(Collected data)
◆ ◆ ◆

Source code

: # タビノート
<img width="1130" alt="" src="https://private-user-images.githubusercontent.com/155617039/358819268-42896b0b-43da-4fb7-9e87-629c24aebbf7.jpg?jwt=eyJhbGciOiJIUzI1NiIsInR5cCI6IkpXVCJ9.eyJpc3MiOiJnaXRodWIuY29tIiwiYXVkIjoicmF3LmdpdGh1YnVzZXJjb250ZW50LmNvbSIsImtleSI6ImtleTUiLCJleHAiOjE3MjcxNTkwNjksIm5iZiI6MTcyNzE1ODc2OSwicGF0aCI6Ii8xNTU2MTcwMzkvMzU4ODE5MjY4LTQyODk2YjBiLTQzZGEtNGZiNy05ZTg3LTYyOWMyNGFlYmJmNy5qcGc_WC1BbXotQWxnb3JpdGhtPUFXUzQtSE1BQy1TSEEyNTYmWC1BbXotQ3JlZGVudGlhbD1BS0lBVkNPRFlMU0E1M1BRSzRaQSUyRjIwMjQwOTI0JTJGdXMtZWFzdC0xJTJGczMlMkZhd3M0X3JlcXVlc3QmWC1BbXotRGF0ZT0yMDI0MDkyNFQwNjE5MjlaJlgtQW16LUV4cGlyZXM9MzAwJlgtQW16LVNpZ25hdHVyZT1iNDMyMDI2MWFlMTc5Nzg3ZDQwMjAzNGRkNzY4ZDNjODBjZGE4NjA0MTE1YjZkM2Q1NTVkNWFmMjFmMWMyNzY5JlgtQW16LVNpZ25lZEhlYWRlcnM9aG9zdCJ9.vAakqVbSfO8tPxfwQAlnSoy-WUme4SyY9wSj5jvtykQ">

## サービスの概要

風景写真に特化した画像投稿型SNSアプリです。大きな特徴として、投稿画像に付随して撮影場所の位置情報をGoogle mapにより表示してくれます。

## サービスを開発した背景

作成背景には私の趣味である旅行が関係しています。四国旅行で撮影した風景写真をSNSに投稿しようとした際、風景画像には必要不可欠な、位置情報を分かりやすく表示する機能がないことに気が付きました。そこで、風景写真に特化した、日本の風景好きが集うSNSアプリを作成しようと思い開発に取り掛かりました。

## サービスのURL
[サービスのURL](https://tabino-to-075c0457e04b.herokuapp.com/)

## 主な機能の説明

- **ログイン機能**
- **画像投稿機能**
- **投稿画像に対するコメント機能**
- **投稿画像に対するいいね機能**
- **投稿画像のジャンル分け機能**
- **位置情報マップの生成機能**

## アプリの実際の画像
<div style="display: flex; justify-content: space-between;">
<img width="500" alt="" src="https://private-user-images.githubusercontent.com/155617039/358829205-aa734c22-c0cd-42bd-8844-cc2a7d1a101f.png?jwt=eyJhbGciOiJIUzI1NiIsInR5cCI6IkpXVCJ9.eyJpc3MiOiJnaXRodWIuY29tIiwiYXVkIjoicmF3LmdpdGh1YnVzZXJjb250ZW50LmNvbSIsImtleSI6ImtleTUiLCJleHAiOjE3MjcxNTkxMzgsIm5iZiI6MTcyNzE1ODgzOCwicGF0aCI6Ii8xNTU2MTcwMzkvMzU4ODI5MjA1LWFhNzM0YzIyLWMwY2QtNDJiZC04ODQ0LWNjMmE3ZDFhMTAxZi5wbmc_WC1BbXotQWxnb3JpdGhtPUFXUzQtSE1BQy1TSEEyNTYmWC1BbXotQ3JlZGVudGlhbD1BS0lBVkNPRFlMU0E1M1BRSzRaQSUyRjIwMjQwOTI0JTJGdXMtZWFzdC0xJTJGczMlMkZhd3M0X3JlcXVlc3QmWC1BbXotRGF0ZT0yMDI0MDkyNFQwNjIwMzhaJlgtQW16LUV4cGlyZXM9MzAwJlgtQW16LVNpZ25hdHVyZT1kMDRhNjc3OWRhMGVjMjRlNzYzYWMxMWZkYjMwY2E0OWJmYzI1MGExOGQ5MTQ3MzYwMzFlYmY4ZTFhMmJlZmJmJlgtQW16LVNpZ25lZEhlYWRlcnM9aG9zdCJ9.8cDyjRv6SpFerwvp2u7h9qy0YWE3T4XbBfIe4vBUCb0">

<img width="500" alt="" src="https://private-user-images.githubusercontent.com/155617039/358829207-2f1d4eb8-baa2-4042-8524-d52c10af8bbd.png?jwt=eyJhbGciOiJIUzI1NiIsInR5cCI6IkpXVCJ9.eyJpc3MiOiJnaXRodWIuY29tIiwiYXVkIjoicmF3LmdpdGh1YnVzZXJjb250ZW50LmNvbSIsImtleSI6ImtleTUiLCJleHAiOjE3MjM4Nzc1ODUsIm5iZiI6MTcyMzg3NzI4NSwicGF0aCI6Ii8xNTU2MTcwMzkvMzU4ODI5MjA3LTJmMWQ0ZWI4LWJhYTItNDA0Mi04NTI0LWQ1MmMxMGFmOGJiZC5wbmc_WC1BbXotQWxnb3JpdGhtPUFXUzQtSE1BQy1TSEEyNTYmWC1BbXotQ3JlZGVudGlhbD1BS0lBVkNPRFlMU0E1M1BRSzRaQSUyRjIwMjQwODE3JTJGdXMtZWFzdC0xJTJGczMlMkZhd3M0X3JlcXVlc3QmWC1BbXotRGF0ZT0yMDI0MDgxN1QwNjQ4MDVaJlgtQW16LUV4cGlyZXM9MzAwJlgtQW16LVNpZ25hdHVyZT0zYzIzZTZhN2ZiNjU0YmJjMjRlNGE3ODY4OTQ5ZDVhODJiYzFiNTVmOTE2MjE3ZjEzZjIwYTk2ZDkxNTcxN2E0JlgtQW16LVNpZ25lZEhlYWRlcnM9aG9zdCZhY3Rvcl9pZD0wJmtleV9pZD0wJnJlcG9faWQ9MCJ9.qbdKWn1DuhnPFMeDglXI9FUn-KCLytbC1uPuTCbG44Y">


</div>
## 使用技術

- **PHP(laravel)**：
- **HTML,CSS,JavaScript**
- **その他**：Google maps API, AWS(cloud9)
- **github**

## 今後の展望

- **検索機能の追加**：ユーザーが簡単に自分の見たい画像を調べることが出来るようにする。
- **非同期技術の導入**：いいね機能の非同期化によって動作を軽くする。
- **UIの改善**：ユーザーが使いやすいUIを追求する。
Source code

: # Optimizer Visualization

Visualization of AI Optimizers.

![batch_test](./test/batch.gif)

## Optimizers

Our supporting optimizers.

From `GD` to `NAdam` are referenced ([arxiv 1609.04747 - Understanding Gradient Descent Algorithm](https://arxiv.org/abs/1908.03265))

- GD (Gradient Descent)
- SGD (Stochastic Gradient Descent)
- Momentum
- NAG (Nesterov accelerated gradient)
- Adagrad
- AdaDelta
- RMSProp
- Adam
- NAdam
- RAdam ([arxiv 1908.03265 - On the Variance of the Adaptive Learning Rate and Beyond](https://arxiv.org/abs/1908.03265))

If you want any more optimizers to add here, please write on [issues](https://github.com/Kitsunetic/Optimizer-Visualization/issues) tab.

◆ ◆ ◆

* [Exercise objective] Extract every line containing the string "Visualization" from the data above.

* [Response below]
: # Optimizer Visualization
Visualization of AI Optimizers.
If you want any more optimizers to add here, please write on [issues](https://github.com/Kitsunetic/Optimizer-Visualization/issues) tab.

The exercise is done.